The Homestretch Is The Hardest Part Of The Race.

Finishing Is Part Of Every Process In Life. Yoga Can Help Us Learn To Do It Well.

Are there any harder weeks in the school year than the ones that follow Memorial Day? I honestly can’t blame my kids for resisting their early-morning-get-ready-for-school wake up calls. After all, didn’t we just kick off the 2011 summer with a three day weekend? I, too, would prefer to laze around the pool than get back into my regularly scheduled life! Alas, lazy mornings and afternoons at the pool will have to wait. While we can see the finish line, we’re not there yet. We’ve rounded the last bend in the school year and entered the homestretch. Somehow, we need to pull it together and focus for three more weeks.

The homestretch can be the most important and dramatic leg of any race. During the homestretch, some racers who have been out in front the whole time suddenly lose steam and drop to the back of the pack. Other racers tap into a hidden reservoir of energy and kick into high gear, dashing from the middle of the pack to cross the finish line ahead of everyone else. Still others hold steady, staying true to their pace and finish the race just as they’d planned all along.

We run innumerable metaphorical races in life. For most of our lives, as children and then as parents, annually we face the end of the school year. Seasons can challenge us in the same way. Who hasn’t cringed at a late spring snow storm or one surprisingly brutal day of heat just when you thought fall was here to stay? Projects at work can have a similar arc of high energy beginnings, focused middles and exhausted endings. Many home improvement projects follow the same pattern — think about painting the master bedroom or re-landscaping the yard. Upheavals like new jobs and relocations create finish lines in our lives where we need to buckle down and finish things up even when our hearts and minds are headed in entirely new directions. Even vacations can tax our staying power as we are tempted to get on the computer and phone while still away in order to minimize the pile-up of work upon our return.

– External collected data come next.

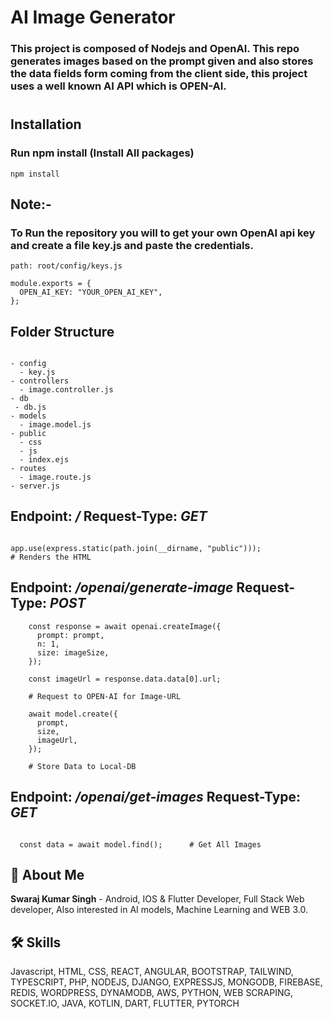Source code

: # AI Image Generator

### This project is composed of **Nodejs** and **OpenAI**. This repo generates images based on the prompt given and also stores the data fields form coming from the client side, this project uses a well known AI API which is **OPEN-AI**.

#

## Installation

### Run npm install (Install All packages)

```
npm install
```

## Note:-
### To Run the repository you will to get your own OpenAI api key and create a file key.js and paste the credentials.

```
path: root/config/keys.js

module.exports = {
  OPEN_AI_KEY: "YOUR_OPEN_AI_KEY",
};

```


## Folder Structure

```

- config
  - key.js
- controllers
  - image.controller.js
- db
 - db.js
- models
  - image.model.js
- public
  - css
  - js
  - index.ejs
- routes
  - image.route.js
- server.js

```


## Endpoint: ***/*** Request-Type: ***GET***
```

app.use(express.static(path.join(__dirname, "public")));
# Renders the HTML

```


## Endpoint: ***/openai/generate-image*** Request-Type: ***POST***
```
    const response = await openai.createImage({ 
      prompt: prompt,
      n: 1,
      size: imageSize,
    });

    const imageUrl = response.data.data[0].url;

    # Request to OPEN-AI for Image-URL    

    await model.create({            
      prompt,
      size,
      imageUrl,
    });

    # Store Data to Local-DB

```


## Endpoint: ***/openai/get-images*** Request-Type: ***GET***
```

  const data = await model.find();      # Get All Images

```

## 🚀 About Me

**Swaraj Kumar Singh** - Android, IOS & Flutter Developer, Full Stack Web developer, Also interested in AI models, Machine Learning and WEB 3.0.


## 🛠 Skills
Javascript, HTML, CSS, REACT, ANGULAR, BOOTSTRAP, TAILWIND, TYPESCRIPT, PHP, NODEJS, DJANGO, EXPRESSJS, MONGODB, FIREBASE, REDIS, WORDPRESS, DYNAMODB, AWS, PYTHON, WEB SCRAPING, SOCKET.IO, JAVA, KOTLIN, DART, FLUTTER, PYTORCH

What kind of “racer” we are depends on many variables, some we can control — how hard we’ve been pushing ourselves all along, what we had for dinner the night before and what kind of shape we were in before the starting gun sounded.  And some are beyond our control — the heat, the humidity, our health that morning. The most important variable, however, comes from deep within us. Some of us have it naturally. Others work to develop it. With practice, however, it is available to us all. In a nutshell, it is our ability to stick-to-it. It’s our ability to, even when we’ve glimpsed the finish line, take a deep breath and keep on plugging. It’s a deep seated belief that quitters never win and winners never quit.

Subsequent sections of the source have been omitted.